Brasch was born in Dunedin, the son of lawyer Hyam Brasch (who later changed his name to Henry Brash) and Helene Fels, a member of the prominent Hallenstein family of merchants. He began writing poetry at Waitaki Boys' High School and entered St John's College, Oxford, in 1927 where he gained an 'ignominious third' in Modern History (to his father's disappointment). His contemporaries at Oxford included W. H. Auden and Cecil Day-Lewis.
Brasch spent some time working in and studying the field of archaeology before returning to Dunedin in 1931. With private means, he travelled widely in Europe, Asia and the Americas during the 1930s. He spent the Second World War in Britain as a firewatcher and intelligence officer having been exempted from active service on medical grounds.
Brasch returned to New Zealand in 1946, settling in Dunedin. He had held the ambition of publishing 'a substantial literary journal' in New Zealand for at least 15 years, and in 1947 he founded Landfall, remaining its editor for the next 20 years.

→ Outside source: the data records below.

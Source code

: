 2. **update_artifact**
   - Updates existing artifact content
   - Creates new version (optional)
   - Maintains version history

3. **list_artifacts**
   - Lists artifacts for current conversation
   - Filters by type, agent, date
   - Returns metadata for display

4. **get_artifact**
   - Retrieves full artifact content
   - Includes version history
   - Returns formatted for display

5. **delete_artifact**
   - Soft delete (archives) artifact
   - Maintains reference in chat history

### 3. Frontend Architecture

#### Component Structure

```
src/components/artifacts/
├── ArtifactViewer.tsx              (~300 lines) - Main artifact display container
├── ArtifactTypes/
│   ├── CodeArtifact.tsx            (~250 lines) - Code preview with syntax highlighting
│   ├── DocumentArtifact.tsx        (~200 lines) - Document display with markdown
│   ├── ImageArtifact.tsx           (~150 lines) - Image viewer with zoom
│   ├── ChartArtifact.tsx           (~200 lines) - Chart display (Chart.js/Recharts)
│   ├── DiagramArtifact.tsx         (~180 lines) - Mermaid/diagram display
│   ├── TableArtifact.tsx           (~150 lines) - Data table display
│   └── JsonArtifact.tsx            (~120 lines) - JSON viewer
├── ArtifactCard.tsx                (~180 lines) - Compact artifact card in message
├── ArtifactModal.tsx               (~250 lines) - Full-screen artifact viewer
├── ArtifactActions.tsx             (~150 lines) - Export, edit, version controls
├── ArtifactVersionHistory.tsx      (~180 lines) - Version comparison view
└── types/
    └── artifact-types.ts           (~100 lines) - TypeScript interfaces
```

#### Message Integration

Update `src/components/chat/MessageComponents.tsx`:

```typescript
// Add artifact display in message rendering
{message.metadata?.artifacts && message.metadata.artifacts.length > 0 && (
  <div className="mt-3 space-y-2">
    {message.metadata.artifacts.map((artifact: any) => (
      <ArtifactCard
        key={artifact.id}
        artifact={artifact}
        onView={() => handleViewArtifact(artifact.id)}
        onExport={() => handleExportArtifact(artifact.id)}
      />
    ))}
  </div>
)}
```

In later life he was a substantial patron of arts and letters, and was involved in the establishment of the Robert Burns Fellowship at the University of Otago. He was also a patron and contributor to the Otago Museum; in this he followed in the footsteps of his grandfather, Willi Fels. He died of cancer in 1973.
I have come to the end of doubt
And to the beginning of the knowledge of self;
I have described a circle round the earth
And reach my starting place,
And I am ready for that which awaits me there.